As for the wider implications of the Estate's activities, I can admit to being completely wrong about their enforcement of the use of Tolkien's image and identity in fiction. I overreact occasionally to what look like attacks on Christopher Tolkien when the Tolkien Estate does something draconian. I dislike the conflation of Christopher Tolkien, the Tolkien Estate and the Estate's legal representatives, and I don't like the idea that the Estate aren't entitled to defend their rights against even their fans just because we buy the product. I'll admit, though, that I've been concerned by several of the Estate's activities of late, particularly in the suppression of Wheelbarrows at Dawn (which I can't imagine said anything damaging about anyone) and the assault on the Tolkien Society a few years back over the use of the Tolkien name. I am concerned that the Estate is making enemies of people who should rightly be its friends and its reasoning looks increasingly shaky. In the absence of further information, though, I shan't be blaming any one person.

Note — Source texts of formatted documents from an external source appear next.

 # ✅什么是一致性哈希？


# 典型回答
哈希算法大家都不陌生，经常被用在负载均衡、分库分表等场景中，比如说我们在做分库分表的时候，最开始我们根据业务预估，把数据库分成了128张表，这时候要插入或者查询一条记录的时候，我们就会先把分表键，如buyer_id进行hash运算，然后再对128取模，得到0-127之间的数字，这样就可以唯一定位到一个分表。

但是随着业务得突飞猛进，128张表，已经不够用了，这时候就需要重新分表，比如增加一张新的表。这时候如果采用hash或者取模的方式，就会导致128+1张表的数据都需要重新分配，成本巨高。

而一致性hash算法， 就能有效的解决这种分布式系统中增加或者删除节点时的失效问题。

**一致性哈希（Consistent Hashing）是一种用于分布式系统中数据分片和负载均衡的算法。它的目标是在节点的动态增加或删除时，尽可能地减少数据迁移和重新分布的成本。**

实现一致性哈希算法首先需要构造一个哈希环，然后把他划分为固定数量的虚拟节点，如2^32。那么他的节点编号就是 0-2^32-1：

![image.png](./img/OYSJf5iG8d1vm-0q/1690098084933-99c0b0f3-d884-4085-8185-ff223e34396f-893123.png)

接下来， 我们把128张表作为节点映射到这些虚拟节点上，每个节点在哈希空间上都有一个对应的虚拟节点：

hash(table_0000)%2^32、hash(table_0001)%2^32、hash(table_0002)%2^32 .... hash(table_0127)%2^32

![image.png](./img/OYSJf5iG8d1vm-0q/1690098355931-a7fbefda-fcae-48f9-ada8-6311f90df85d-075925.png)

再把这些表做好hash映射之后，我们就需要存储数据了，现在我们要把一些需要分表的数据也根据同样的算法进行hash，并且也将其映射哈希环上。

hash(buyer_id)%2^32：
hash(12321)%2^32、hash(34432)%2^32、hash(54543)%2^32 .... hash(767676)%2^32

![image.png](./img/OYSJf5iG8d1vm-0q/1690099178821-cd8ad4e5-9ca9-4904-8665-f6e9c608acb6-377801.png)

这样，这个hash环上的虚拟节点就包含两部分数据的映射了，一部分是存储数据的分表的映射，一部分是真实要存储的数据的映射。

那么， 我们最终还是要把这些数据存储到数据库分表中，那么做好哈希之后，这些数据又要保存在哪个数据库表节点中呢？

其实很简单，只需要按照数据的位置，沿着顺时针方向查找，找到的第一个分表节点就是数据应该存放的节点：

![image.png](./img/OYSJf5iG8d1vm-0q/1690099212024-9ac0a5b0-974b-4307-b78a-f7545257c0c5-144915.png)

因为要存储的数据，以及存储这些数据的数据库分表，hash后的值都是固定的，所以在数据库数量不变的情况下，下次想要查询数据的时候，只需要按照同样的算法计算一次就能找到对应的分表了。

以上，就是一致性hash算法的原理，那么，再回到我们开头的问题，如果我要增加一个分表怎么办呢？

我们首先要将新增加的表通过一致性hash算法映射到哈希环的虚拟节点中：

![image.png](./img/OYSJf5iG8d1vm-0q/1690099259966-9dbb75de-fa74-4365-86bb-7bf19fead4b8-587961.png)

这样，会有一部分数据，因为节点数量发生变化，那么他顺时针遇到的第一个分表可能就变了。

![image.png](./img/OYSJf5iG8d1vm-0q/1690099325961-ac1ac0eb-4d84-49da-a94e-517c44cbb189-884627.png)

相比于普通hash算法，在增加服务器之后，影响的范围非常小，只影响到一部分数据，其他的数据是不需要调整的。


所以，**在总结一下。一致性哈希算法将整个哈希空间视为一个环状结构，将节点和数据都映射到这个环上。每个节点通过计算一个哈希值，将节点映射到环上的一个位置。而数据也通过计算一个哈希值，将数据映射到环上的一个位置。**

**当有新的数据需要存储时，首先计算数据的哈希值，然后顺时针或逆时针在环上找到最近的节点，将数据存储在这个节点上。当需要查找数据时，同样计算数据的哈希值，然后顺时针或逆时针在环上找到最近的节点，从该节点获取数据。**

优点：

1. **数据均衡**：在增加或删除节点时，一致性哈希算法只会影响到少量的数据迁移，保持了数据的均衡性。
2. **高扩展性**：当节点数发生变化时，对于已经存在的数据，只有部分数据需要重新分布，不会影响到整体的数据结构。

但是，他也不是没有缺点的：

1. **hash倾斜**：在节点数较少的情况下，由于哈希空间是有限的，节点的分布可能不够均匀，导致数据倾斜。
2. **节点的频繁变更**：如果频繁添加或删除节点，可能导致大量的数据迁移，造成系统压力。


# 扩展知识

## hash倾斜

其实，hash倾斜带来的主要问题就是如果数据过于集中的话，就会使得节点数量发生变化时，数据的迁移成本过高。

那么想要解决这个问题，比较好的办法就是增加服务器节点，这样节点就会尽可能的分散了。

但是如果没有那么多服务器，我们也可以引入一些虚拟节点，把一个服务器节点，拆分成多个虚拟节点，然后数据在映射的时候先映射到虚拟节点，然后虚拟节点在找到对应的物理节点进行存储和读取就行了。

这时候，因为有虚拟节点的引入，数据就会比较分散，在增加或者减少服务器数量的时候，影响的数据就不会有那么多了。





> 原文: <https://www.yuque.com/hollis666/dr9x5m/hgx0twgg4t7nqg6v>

As for the wider area of the use of factual people and events in fiction, I still hold that we ought to have progressed somewhat since Shakespeare's day. He did not have the artistic freedom to say what he liked, even if it was true; and I suspect that he would have said whatever pleased Queen Elizabeth anyway. Somebody has be a writer's patron. I object to people altering history for the sake of a good story, whilst still presenting the good story as history. That leads to all the dearly held national myths that keep people fighting wars five-hundred years after the original disagreement - which was like as not about who owned an egg. Shakespeare is only the worst offender in the English literary pantheon, followed no less ably by Scott and many, many others.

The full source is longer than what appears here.